------ TASK MATERIAL

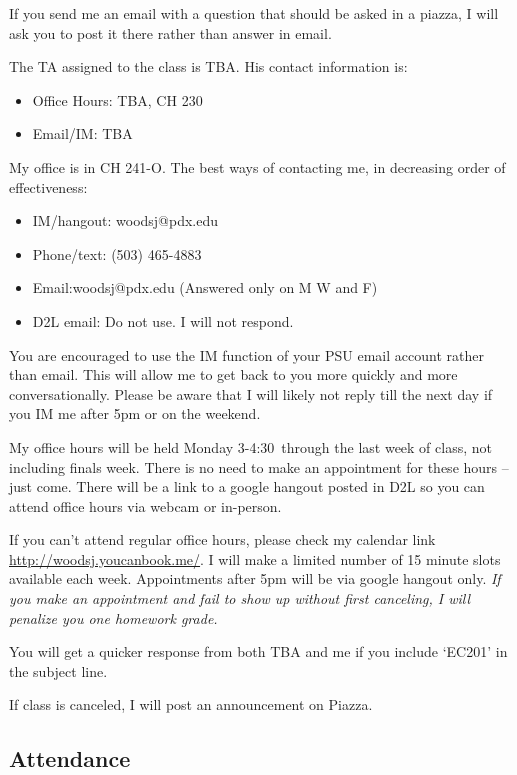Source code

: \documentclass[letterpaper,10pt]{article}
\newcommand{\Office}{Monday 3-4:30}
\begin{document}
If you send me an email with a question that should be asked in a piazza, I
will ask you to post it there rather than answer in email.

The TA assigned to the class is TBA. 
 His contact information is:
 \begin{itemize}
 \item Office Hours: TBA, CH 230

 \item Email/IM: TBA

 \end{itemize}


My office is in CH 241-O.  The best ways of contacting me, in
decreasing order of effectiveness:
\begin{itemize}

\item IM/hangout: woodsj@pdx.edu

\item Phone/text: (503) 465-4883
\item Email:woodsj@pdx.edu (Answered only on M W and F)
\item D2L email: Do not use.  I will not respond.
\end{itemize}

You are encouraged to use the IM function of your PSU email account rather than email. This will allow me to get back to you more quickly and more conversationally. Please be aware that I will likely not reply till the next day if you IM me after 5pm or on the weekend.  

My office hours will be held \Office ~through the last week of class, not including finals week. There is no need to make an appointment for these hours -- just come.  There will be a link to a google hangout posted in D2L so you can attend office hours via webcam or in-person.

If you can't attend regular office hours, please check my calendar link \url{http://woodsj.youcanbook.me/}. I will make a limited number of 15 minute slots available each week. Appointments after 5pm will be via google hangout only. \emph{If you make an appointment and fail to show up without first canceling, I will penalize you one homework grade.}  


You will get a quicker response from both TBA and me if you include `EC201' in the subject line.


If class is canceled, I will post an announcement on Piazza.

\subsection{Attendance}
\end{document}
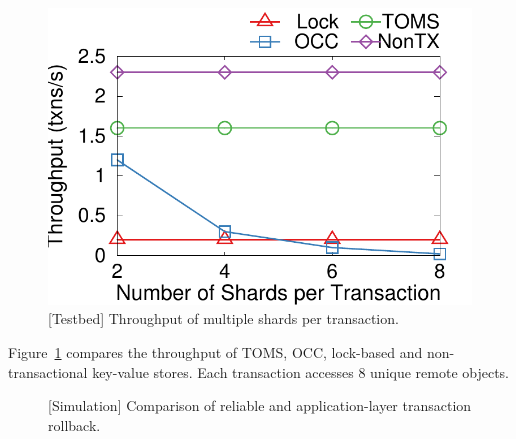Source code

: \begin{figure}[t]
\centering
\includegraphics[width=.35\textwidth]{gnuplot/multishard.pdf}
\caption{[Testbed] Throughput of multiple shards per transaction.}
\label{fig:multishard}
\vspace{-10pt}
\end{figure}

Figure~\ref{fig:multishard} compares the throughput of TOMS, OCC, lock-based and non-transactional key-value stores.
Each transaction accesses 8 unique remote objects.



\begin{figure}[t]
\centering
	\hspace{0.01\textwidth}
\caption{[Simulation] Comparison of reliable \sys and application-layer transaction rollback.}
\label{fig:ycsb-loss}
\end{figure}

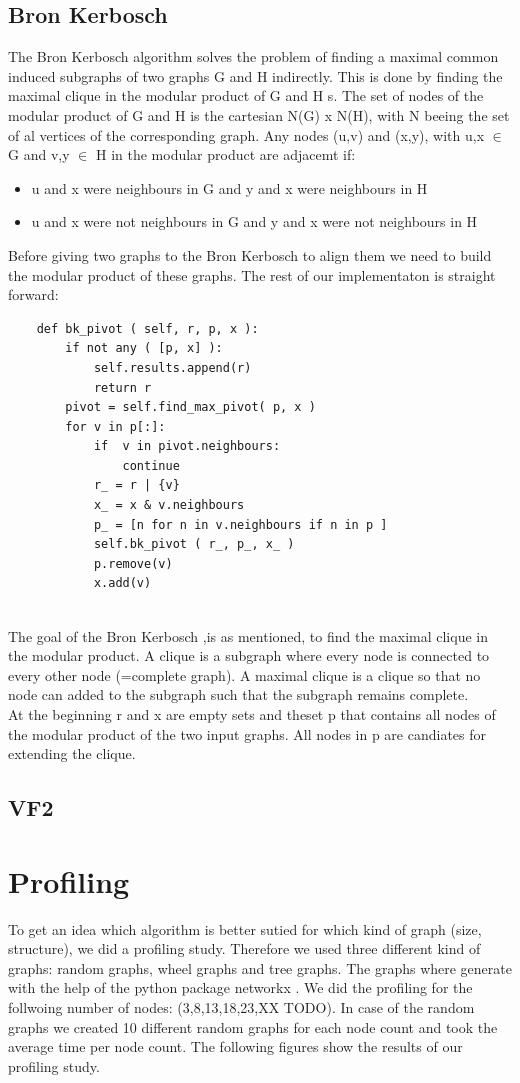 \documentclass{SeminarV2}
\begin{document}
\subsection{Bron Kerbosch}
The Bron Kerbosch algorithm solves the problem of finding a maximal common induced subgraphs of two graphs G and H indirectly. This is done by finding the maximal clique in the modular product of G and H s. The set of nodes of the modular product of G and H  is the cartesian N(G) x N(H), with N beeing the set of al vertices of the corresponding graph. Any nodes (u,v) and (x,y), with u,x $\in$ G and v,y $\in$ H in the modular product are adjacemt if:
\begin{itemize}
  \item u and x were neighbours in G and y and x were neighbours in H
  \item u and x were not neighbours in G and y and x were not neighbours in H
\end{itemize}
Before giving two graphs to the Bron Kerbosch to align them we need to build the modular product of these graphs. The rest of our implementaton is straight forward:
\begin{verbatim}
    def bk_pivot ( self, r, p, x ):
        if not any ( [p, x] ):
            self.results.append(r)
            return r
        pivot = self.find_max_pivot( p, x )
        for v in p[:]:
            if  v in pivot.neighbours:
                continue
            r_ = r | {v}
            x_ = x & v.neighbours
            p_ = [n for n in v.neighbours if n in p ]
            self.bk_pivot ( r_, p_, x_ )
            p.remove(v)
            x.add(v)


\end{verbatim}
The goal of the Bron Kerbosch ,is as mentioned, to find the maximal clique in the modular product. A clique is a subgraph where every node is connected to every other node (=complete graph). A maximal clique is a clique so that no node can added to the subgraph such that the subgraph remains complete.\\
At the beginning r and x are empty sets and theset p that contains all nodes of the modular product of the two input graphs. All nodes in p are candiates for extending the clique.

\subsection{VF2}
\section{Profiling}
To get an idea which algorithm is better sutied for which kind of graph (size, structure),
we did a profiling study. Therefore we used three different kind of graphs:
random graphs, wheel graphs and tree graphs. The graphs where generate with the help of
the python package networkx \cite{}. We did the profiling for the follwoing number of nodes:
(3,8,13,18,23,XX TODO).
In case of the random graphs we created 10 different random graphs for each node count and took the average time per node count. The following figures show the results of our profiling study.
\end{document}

------------

WHAT IS NEEDED - What is needed is an exact copy of the data, with the pictures removed.

REPLY -
Source code

: \documentclass[letterpaper,10pt]{article}
\newcommand{\Office}{Monday 3-4:30}
\begin{document}
If you send me an email with a question that should be asked in a piazza, I
will ask you to post it there rather than answer in email.

The TA assigned to the class is TBA. 
 His contact information is:
 \begin{itemize}
 \item Office Hours: TBA, CH 230

 \item Email/IM: TBA

 \end{itemize}


My office is in CH 241-O.  The best ways of contacting me, in
decreasing order of effectiveness:
\begin{itemize}

\item IM/hangout: woodsj@pdx.edu

\item Phone/text: (503) 465-4883
\item Email:woodsj@pdx.edu (Answered only on M W and F)
\item D2L email: Do not use.  I will not respond.
\end{itemize}

You are encouraged to use the IM function of your PSU email account rather than email. This will allow me to get back to you more quickly and more conversationally. Please be aware that I will likely not reply till the next day if you IM me after 5pm or on the weekend.  

My office hours will be held \Office ~through the last week of class, not including finals week. There is no need to make an appointment for these hours -- just come.  There will be a link to a google hangout posted in D2L so you can attend office hours via webcam or in-person.

If you can't attend regular office hours, please check my calendar link \url{http://woodsj.youcanbook.me/}. I will make a limited number of 15 minute slots available each week. Appointments after 5pm will be via google hangout only. \emph{If you make an appointment and fail to show up without first canceling, I will penalize you one homework grade.}  


You will get a quicker response from both TBA and me if you include `EC201' in the subject line.


If class is canceled, I will post an announcement on Piazza.

\subsection{Attendance}
\end{document}
Source code

: \begin{figure}[t]
\centering
\includegraphics[width=.35\textwidth]{gnuplot/multishard.pdf}
\caption{[Testbed] Throughput of multiple shards per transaction.}
\label{fig:multishard}
\vspace{-10pt}
\end{figure}

Figure~\ref{fig:multishard} compares the throughput of TOMS, OCC, lock-based and non-transactional key-value stores.
Each transaction accesses 8 unique remote objects.



\begin{figure}[t]
\centering
	\hspace{0.01\textwidth}
\caption{[Simulation] Comparison of reliable \sys and application-layer transaction rollback.}
\label{fig:ycsb-loss}
\end{figure}

 \documentclass{SeminarV2}
\begin{document}
\subsection{Bron Kerbosch}
The Bron Kerbosch algorithm solves the problem of finding a maximal common induced subgraphs of two graphs G and H indirectly. This is done by finding the maximal clique in the modular product of G and H s. The set of nodes of the modular product of G and H  is the cartesian N(G) x N(H), with N beeing the set of al vertices of the corresponding graph. Any nodes (u,v) and (x,y), with u,x $\in$ G and v,y $\in$ H in the modular product are adjacemt if:
\begin{itemize}
  \item u and x were neighbours in G and y and x were neighbours in H
  \item u and x were not neighbours in G and y and x were not neighbours in H
\end{itemize}
Before giving two graphs to the Bron Kerbosch to align them we need to build the modular product of these graphs. The rest of our implementaton is straight forward:
\begin{verbatim}
    def bk_pivot ( self, r, p, x ):
        if not any ( [p, x] ):
            self.results.append(r)
            return r
        pivot = self.find_max_pivot( p, x )
        for v in p[:]:
            if  v in pivot.neighbours:
                continue
            r_ = r | {v}
            x_ = x & v.neighbours
            p_ = [n for n in v.neighbours if n in p ]
            self.bk_pivot ( r_, p_, x_ )
            p.remove(v)
            x.add(v)


\end{verbatim}
The goal of the Bron Kerbosch ,is as mentioned, to find the maximal clique in the modular product. A clique is a subgraph where every node is connected to every other node (=complete graph). A maximal clique is a clique so that no node can added to the subgraph such that the subgraph remains complete.\\
At the beginning r and x are empty sets and theset p that contains all nodes of the modular product of the two input graphs. All nodes in p are candiates for extending the clique.

\subsection{VF2}
\section{Profiling}
To get an idea which algorithm is better sutied for which kind of graph (size, structure),
we did a profiling study. Therefore we used three different kind of graphs:
random graphs, wheel graphs and tree graphs. The graphs where generate with the help of
the python package networkx \cite{}. We did the profiling for the follwoing number of nodes:
(3,8,13,18,23,XX TODO).
In case of the random graphs we created 10 different random graphs for each node count and took the average time per node count. The following figures show the results of our profiling study.
\end{document}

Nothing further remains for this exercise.